Computer-aided techniques are known to include Computer-Aided Design or CAD, which relates to software solutions for authoring product design. Similarly, CAE is an acronym for Computer-Aided Engineering, e.g. it relates to software solutions for simulating the physical behavior of a future product. CAM stands for Computer-Aided Manufacturing and typically includes software solutions for defining manufacturing processes and operations.
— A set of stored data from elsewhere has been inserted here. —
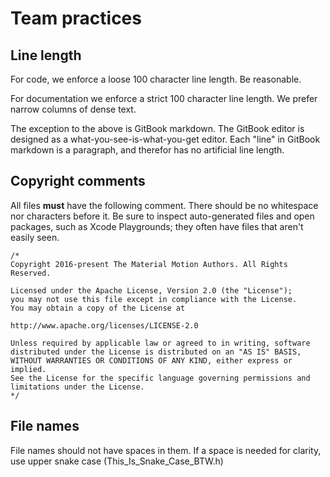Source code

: # Team practices

## Line length

For code, we enforce a loose 100 character line length. Be reasonable.

For documentation we enforce a strict 100 character line length. We prefer narrow columns of dense text.

The exception to the above is GitBook markdown. The GitBook editor is designed as a what-you-see-is-what-you-get editor. Each "line" in GitBook markdown is a paragraph, and therefor has no artificial line length.

## Copyright comments

All files **must** have the following comment. There should be no whitespace nor characters before it. Be sure to inspect auto-generated files and open packages, such as Xcode Playgrounds; they often have files that aren't easily seen.


    /*
    Copyright 2016-present The Material Motion Authors. All Rights Reserved.

    Licensed under the Apache License, Version 2.0 (the "License");
    you may not use this file except in compliance with the License.
    You may obtain a copy of the License at

    http://www.apache.org/licenses/LICENSE-2.0

    Unless required by applicable law or agreed to in writing, software
    distributed under the License is distributed on an "AS IS" BASIS,
    WITHOUT WARRANTIES OR CONDITIONS OF ANY KIND, either express or implied.
    See the License for the specific language governing permissions and
    limitations under the License.
    */

## File names

File names should not have spaces in them. If a space is needed for clarity, use upper snake case (This_Is_Snake_Case_BTW.h)

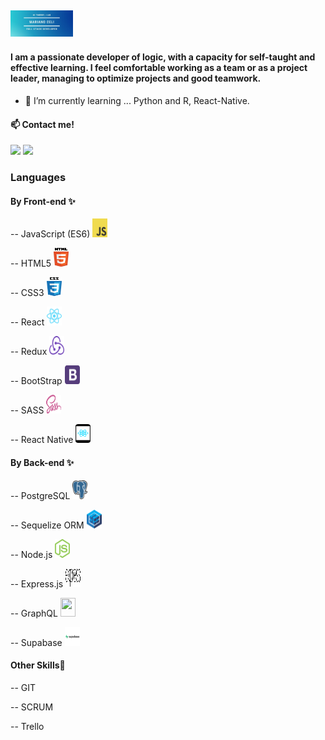 <h2>
<img width="100" heigth="3" src="https://github.com/nanoceli/nanoceli/blob/main/images/Logo%20Mariano%20Celi.jpg">
</h2>
<h4>I am a passionate developer of logic, with a capacity for self-taught and
effective learning. I feel comfortable working as a team or as a project
leader, managing to optimize projects and good teamwork.</h4>

- 🌱 I’m currently learning ... Python and R, React-Native.

<h4> 📫 Contact me!</h4>
<a href="https://www.linkedin.com/in/marianoalejandroceli/"><img  width="40px" heigth="40px" src="https://cdn.jsdelivr.net/npm/simple-icons@v3/icons/linkedin.svg"></a>
<a href="mailto: Marianoalejandroceli@gmail.com"><img  width="40px" heigth="40px" src="https://worldvectorlogo.com/es/logo/gmail-icon-2"></a>

<h3>Languages</h3>
<h4>By Front-end ✨</h4>
<p>-- JavaScript (ES6) <img src="https://github.com/nanoceli/nanoceli/blob/main/images/logo-javascript.svg" height="30" width="24" ></p>
<p>-- HTML5 <img src="https://github.com/nanoceli/nanoceli/blob/main/images/html5.svg" height="30" width="24" ></p>
<p>-- CSS3 <img src="https://github.com/nanoceli/nanoceli/blob/main/images/css-5.svg" height="30" width="24" ></p>
<p>-- React <img src="https://github.com/nanoceli/nanoceli/blob/main/images/react-2.svg" height="30" width="24" ></p>
<p>-- Redux <img src="https://github.com/nanoceli/nanoceli/blob/main/images/redux.svg" height="30" width="24" ></p>
<p>-- BootStrap <img src="https://github.com/nanoceli/nanoceli/blob/main/images/bootstrap-4.svg" height="30" width="24" ></p>
<p>-- SASS <img src="https://github.com/nanoceli/nanoceli/blob/main/images/sass-1.svg" height="30" width="24" ></p>
<p>-- React Native <img src="https://github.com/nanoceli/nanoceli/blob/main/images/react-native-app.svg" height="30" width="24" ></p>

<h4>By Back-end ✨</h4>
<p>-- PostgreSQL <img alt="PostgreSQL" src="https://github.com/nanoceli/nanoceli/blob/main/images/postgresql.svg" height="30" width="24" > </p>
<p>-- Sequelize ORM <img height="30" width="24" src="https://github.com/nanoceli/nanoceli/blob/main/images/sequelize.svg"> </p>
<p>-- Node.js <img height="30" width="24" src="https://github.com/nanoceli/nanoceli/blob/main/images/nodejs-icon.svg"></p>
<p>-- Express.js <img height="30" width="24" src="https://github.com/nanoceli/nanoceli/blob/main/images/expressjs.svg">  </p>
<p>-- GraphQL <img height="30" width="24" src=""></p>
<p>-- Supabase <img height="30" width="24" src="https://github.com/nanoceli/nanoceli/blob/main/images/supabase-logo-vector.svg"></p>

<h4>Other Skills💪</h4>
<p>-- GIT <img width="40px" heigth="40px" src=""> </p>
<p>-- SCRUM <img width="40px" heigth="40px" src=""> </p>
<p>-- Trello <img width="40px" heigth="40px" src=""> </p>

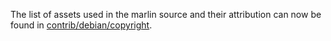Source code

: The list of assets used in the marlin source and their attribution can now be found in [contrib/debian/copyright](../contrib/debian/copyright).
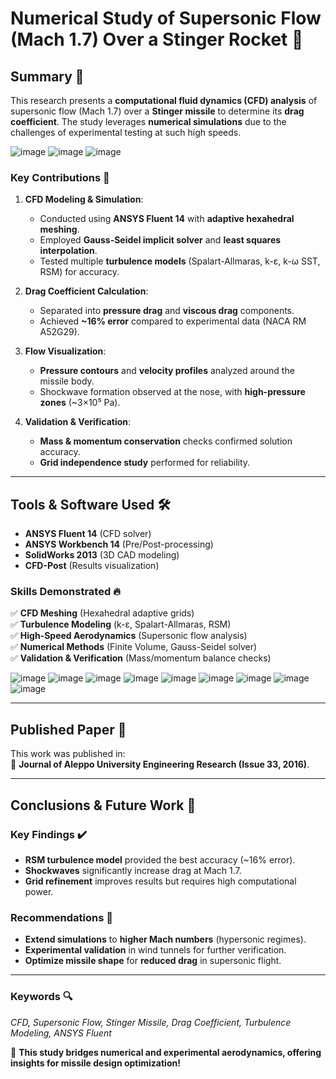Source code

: # **Numerical Study of Supersonic Flow (Mach 1.7) Over a Stinger Rocket** 🚀  

## **Summary** 📝  
This research presents a **computational fluid dynamics (CFD) analysis** of supersonic flow (Mach 1.7) over a **Stinger missile** to determine its **drag coefficient**. The study leverages **numerical simulations** due to the challenges of experimental testing at such high speeds.  

![image](https://github.com/user-attachments/assets/ac8ca0ef-04a0-4746-a9fd-82261c9b4234)
![image](https://github.com/user-attachments/assets/77a67a4f-d41a-4ef4-bd21-1f893c43967c)
![image](https://github.com/user-attachments/assets/3b2e87e5-e4d5-4cfb-89f5-a6addbabea8f)

### **Key Contributions** 🎯  
1. **CFD Modeling & Simulation**:  
   - Conducted using **ANSYS Fluent 14** with **adaptive hexahedral meshing**.  
   - Employed **Gauss-Seidel implicit solver** and **least squares interpolation**.  
   - Tested multiple **turbulence models** (Spalart-Allmaras, k-ε, k-ω SST, RSM) for accuracy.  

2. **Drag Coefficient Calculation**:  
   - Separated into **pressure drag** and **viscous drag** components.  
   - Achieved **~16% error** compared to experimental data (NACA RM A52G29).  

3. **Flow Visualization**:  
   - **Pressure contours** and **velocity profiles** analyzed around the missile body.  
   - Shockwave formation observed at the nose, with **high-pressure zones** (~3×10⁵ Pa).  

4. **Validation & Verification**:  
   - **Mass & momentum conservation** checks confirmed solution accuracy.  
   - **Grid independence study** performed for reliability.  

---

## **Tools & Software Used** 🛠️  
- **ANSYS Fluent 14** (CFD solver)  
- **ANSYS Workbench 14** (Pre/Post-processing)  
- **SolidWorks 2013** (3D CAD modeling)  
- **CFD-Post** (Results visualization)  

### **Skills Demonstrated** 🔥  
✅ **CFD Meshing** (Hexahedral adaptive grids)  
✅ **Turbulence Modeling** (k-ε, Spalart-Allmaras, RSM)  
✅ **High-Speed Aerodynamics** (Supersonic flow analysis)  
✅ **Numerical Methods** (Finite Volume, Gauss-Seidel solver)  
✅ **Validation & Verification** (Mass/momentum balance checks)  

![image](https://github.com/user-attachments/assets/a2bd1ec4-479e-4559-90e3-e0bd55e811e2)
![image](https://github.com/user-attachments/assets/e3e652da-e8e2-40bf-8614-95f8ffa7b0cd)
![image](https://github.com/user-attachments/assets/9fa913b9-2f8d-43a9-8887-e8e466b811cf)
![image](https://github.com/user-attachments/assets/ba7226e8-b838-493f-be82-9ba5243e483e)
![image](https://github.com/user-attachments/assets/b5a0b791-828e-4605-9710-6de73d01bc5c)
![image](https://github.com/user-attachments/assets/763c34eb-e219-4b4a-87e6-3fa816ee6b1a)
![image](https://github.com/user-attachments/assets/c2dd162f-e9a6-4e56-9ec6-a1aa222ace33)
![image](https://github.com/user-attachments/assets/eafb11c6-47e3-41e8-bbb6-40a592b5a1d8)
![image](https://github.com/user-attachments/assets/5483afba-1d92-4228-9613-db29c29e6bf4)

---

## **Published Paper** 📄  
This work was published in:  
🔹 **Journal of Aleppo University Engineering Research (Issue 33, 2016)**.  

---

## **Conclusions & Future Work** 🔮  
### **Key Findings** ✔️  
- **RSM turbulence model** provided the best accuracy (~16% error).  
- **Shockwaves** significantly increase drag at Mach 1.7.  
- **Grid refinement** improves results but requires high computational power.  

### **Recommendations** 🚀  
- **Extend simulations** to **higher Mach numbers** (hypersonic regimes).  
- **Experimental validation** in wind tunnels for further verification.  
- **Optimize missile shape** for **reduced drag** in supersonic flight.  

---

### **Keywords** 🔍  
*CFD, Supersonic Flow, Stinger Missile, Drag Coefficient, Turbulence Modeling, ANSYS Fluent*  

🚀 **This study bridges numerical and experimental aerodynamics, offering insights for missile design optimization!**
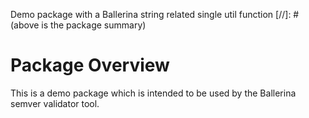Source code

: Demo package with a Ballerina string related single util function
[//]: # (above is the package summary)

# Package Overview
This is a demo package which is intended to be used by the Ballerina semver validator tool.
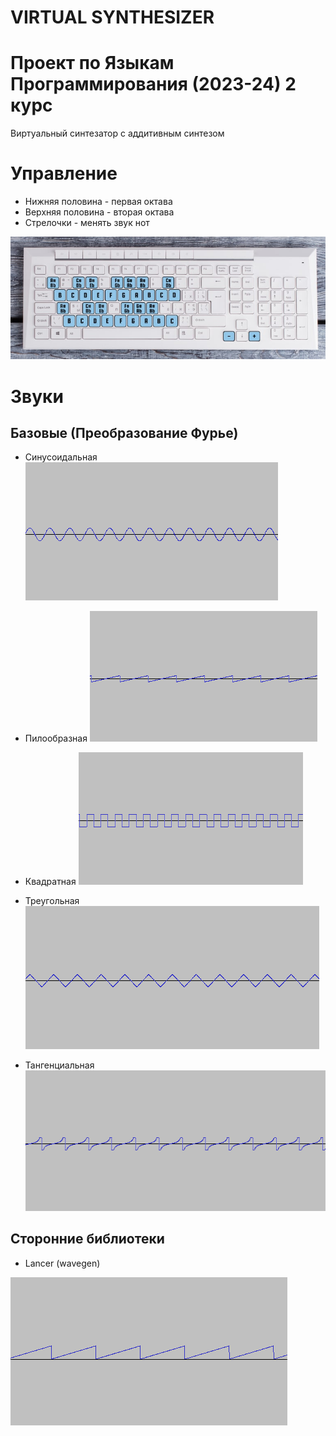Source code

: VIRTUAL SYNTHESIZER
===================
# Проект по Языкам Программирования (2023-24) 2 курс 
Виртуальный синтезатор с аддитивным синтезом

# Управление
* Нижняя половина - первая октава
* Верхняя половина - вторая октава
* Стрелочки - менять звук нот

![](/docs/board.png)

# Звуки
## Базовые (Преобразование Фурье)
* Синусоидальная
![](/docs/sine.png)

* Пилообразная
![](/docs/sawtooth.png)

* Квадратная
![](/docs/square.png)

* Треугольная
![](/docs/triangle.png)

* Тангенциальная
![](/docs/tangent.png)


## Сторонние библиотеки
* Lancer (wavegen)

![](/docs/lancer.png)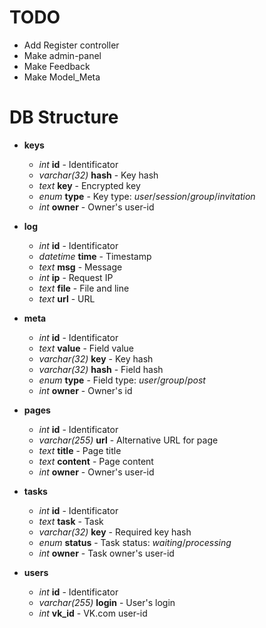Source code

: # TODO

+ Add Register controller
+ Make admin-panel
+ Make Feedback
+ Make Model_Meta

# DB Structure

+ **keys**
  + *int* **id** - Identificator
  + *varchar(32)* **hash** - Key hash
  + *text* **key** - Encrypted key
  + *enum* **type** - Key type: *user*/*session*/*group*/*invitation*
  + *int* **owner** - Owner's user-id

+ **log**
  + *int* **id** - Identificator
  + *datetime* **time** - Timestamp
  + *text* **msg** - Message
  + *int* **ip** - Request IP
  + *text* **file** - File and line
  + *text* **url** - URL

+ **meta**
  + *int* **id** - Identificator
  + *text* **value** - Field value
  + *varchar(32)* **key** - Key hash
  + *varchar(32)* **hash** - Field hash
  + *enum* **type** - Field type: *user*/*group*/*post*
  + *int* **owner** - Owner's id

+ **pages**
  + *int* **id** - Identificator
  + *varchar(255)* **url** - Alternative URL for page
  + *text* **title** - Page title
  + *text* **content** - Page content
  + *int* **owner** - Owner's user-id

+ **tasks**
  + *int* **id** - Identificator
  + *text* **task** - Task
  + *varchar(32)* **key** - Required key hash
  + *enum* **status** - Task status: *waiting*/*processing*
  + *int* **owner** - Task owner's user-id

+ **users**
  + *int* **id** - Identificator
  + *varchar(255)* **login** - User's login
  + *int* **vk_id** - VK.com user-id

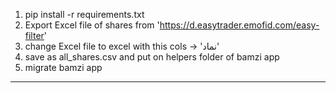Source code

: 1. pip install -r requirements.txt
2. Export Excel file of shares from 'https://d.easytrader.emofid.com/easy-filter'
3. change Excel file to excel with this cols -> 'نماد'
4. save as all_shares.csv and put on helpers folder of bamzi app
5. migrate bamzi app

---------------------------------------------------------------------------------

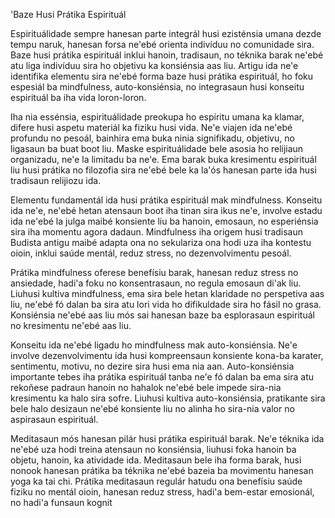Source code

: 'Baze Husi Prátika Espirituál

Espirituálidade sempre hanesan parte integrál husi ezisténsia umana dezde tempu naruk, hanesan forsa ne'ebé orienta indivíduu no comunidade sira. Baze husi prátika espirituál inklui hanoin, tradisaun, no téknika barak ne'ebé atu liga indivíduu sira ho objetivu ka konsiénsia aas liu. Artigu ida ne'e identifika elementu sira ne'ebé forma baze husi prátika espirituál, ho foku espesiál ba mindfulness, auto-konsiénsia, no integrasaun husi konseitu espirituál ba iha vida loron-loron.

Iha nia essénsia, espirituálidade preokupa ho espíritu umana ka klamar, difere husi aspetu materiál ka fiziku husi vida. Ne'e viajen ida ne'ebé profundu no pesoál, bainhira ema buka ninia signifikadu, objetivu, no ligasaun ba buat boot liu. Maske espirituálidade bele asosia ho relijiaun organizadu, ne'e la limitadu ba ne'e. Ema barak buka kresimentu espirituál liu husi prátika no filozofia sira ne'ebé bele ka la'ós hanesan parte ida husi tradisaun relijiozu ida.

Elementu fundamentál ida husi prátika espirituál mak mindfulness. Konseitu ida ne'e, ne'ebé hetan atensaun boot iha tinan sira ikus ne'e, involve estadu ida ne'ebé la julga maibé konsiente liu ba hanoin, emosaun, no esperiénsia sira iha momentu agora dadaun. Mindfulness iha origem husi tradisaun Budista antigu maibé adapta ona no sekulariza ona hodi uza iha kontestu oioin, inklui saúde mentál, reduz stress, no dezenvolvimentu pesoál.

Prátika mindfulness oferese benefísiu barak, hanesan reduz stress no ansiedade, hadi'a foku no konsentrasaun, no regula emosaun di'ak liu. Liuhusi kultiva mindfulness, ema sira bele hetan klaridade no perspetiva aas liu, ne'ebé fó dalan ba sira atu lori vida ho difikuldade sira ho fásil no grasa. Konsiénsia ne'ebé aas liu mós sai hanesan baze ba esplorasaun espirituál no kresimentu ne'ebé aas liu.

Konseitu ida ne'ebé ligadu ho mindfulness mak auto-konsiénsia. Ne'e involve dezenvolvimentu ida husi kompreensaun konsiente kona-ba karater, sentimentu, motivu, no dezire sira husi ema nia aan. Auto-konsiénsia importante tebes iha prátika espirituál tanba ne'e fó dalan ba ema sira atu rekoñese padraun hanoin no hahalok ne'ebé bele impede sira-nia kresimentu ka halo sira sofre. Liuhusi kultiva auto-konsiénsia, pratikante sira bele halo desizaun ne'ebé konsiente liu no alinha ho sira-nia valor no aspirasaun espirituál.

Meditasaun mós hanesan pilár husi prátika espirituál barak. Ne'e téknika ida ne'ebé uza hodi treina atensaun no konsiénsia, liuhusi foka hanoin ba objetu, hanoin, ka atividade ida. Meditasaun bele iha forma barak, husi nonook hanesan prátika ba téknika ne'ebé bazeia ba movimentu hanesan yoga ka tai chi. Prátika meditasaun regulár hatudu ona benefísiu saúde fiziku no mentál oioin, hanesan reduz stress, hadi'a bem-estar emosionál, no hadi'a funsaun kognit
A number of systems and programs are offered on the market for the design of objects (or parts) or assemblies of objects, forming a product, such as the one provided by Dassault Systemes under the trademark CATIA. These CAD systems allow a user to construct and manipulate complex three dimensional (3D) models of objects or assemblies of objects. CAD systems thus provide a representation of modeled objects using edges or lines, in certain cases with faces. Lines or edges may be represented in various manners, e.g. non-uniform rational B-splines (NURBS). These CAD systems manage parts or assemblies of parts as modeled objects, which are mostly specifications of geometry. Specifically, CAD files contain specifications, from which geometry is generated, which in turn allow for a representation to be generated. Geometry and representation may be stored in a single CAD file or multiple ones. CAD systems include graphic tools for representing the modeled objects to the designers; these tools are dedicated to the display of complex objects—the typical size of a file representing an object in a CAD system being in the range of one Megabyte per part, and an assembly typically comprising thousands of parts. A CAD system manages models of objects, which are stored in electronic files.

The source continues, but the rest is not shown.